-- Data for this exercise follows --

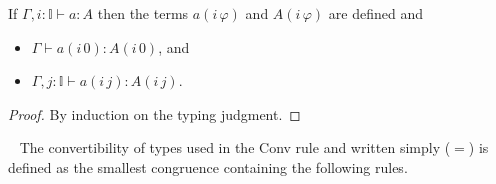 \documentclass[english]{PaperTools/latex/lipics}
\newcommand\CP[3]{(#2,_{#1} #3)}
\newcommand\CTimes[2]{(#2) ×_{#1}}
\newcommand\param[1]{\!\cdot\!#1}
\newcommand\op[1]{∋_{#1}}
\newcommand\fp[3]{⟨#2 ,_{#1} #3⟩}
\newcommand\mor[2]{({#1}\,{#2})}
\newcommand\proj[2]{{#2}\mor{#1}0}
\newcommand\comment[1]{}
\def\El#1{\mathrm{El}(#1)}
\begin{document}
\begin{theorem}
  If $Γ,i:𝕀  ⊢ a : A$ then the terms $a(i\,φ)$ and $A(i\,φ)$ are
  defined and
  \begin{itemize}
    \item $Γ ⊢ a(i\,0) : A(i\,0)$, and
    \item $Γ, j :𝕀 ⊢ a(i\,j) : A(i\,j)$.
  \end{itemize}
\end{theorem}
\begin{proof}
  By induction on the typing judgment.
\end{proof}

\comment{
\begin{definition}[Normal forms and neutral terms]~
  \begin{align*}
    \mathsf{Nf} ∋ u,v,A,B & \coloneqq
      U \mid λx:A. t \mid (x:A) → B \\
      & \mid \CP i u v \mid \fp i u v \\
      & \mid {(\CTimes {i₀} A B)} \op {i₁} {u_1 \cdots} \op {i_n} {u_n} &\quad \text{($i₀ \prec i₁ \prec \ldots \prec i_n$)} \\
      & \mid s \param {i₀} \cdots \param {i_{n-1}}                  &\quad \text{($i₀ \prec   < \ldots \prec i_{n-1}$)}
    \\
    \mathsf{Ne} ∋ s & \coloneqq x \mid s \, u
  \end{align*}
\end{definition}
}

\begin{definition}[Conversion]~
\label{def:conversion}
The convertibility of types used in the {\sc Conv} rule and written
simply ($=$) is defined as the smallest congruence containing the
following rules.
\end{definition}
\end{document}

-- Data for this exercise concluded --
-- Data for this exercise follows --

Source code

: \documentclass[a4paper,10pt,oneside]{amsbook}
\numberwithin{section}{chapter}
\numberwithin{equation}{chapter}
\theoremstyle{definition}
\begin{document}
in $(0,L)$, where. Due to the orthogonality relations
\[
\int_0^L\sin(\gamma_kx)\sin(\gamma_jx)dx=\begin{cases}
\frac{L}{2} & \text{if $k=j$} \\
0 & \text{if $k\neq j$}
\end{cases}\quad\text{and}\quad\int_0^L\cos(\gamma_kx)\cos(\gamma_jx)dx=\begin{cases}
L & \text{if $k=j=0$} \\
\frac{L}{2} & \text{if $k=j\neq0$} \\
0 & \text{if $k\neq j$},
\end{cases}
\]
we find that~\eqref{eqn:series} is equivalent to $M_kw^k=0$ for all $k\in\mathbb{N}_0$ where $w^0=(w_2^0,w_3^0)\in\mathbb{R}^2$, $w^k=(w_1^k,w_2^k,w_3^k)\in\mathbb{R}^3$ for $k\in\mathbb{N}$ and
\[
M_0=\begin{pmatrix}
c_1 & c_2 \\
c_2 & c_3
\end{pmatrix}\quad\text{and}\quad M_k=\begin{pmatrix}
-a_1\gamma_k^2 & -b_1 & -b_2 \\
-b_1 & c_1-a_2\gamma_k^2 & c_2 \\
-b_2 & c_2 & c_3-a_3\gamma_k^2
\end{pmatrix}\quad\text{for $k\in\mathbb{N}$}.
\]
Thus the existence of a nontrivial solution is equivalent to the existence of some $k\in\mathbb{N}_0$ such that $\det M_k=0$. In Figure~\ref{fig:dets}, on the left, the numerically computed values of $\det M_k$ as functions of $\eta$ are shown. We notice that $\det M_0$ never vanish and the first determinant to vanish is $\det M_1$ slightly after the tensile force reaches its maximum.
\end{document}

-- Data for this exercise concluded --

Problem details: If a line in the entries contains the word "terms", copy that line out.

Your solution:
  If $Γ,i:𝕀  ⊢ a : A$ then the terms $a(i\,φ)$ and $A(i\,φ)$ are
\begin{definition}[Normal forms and neutral terms]~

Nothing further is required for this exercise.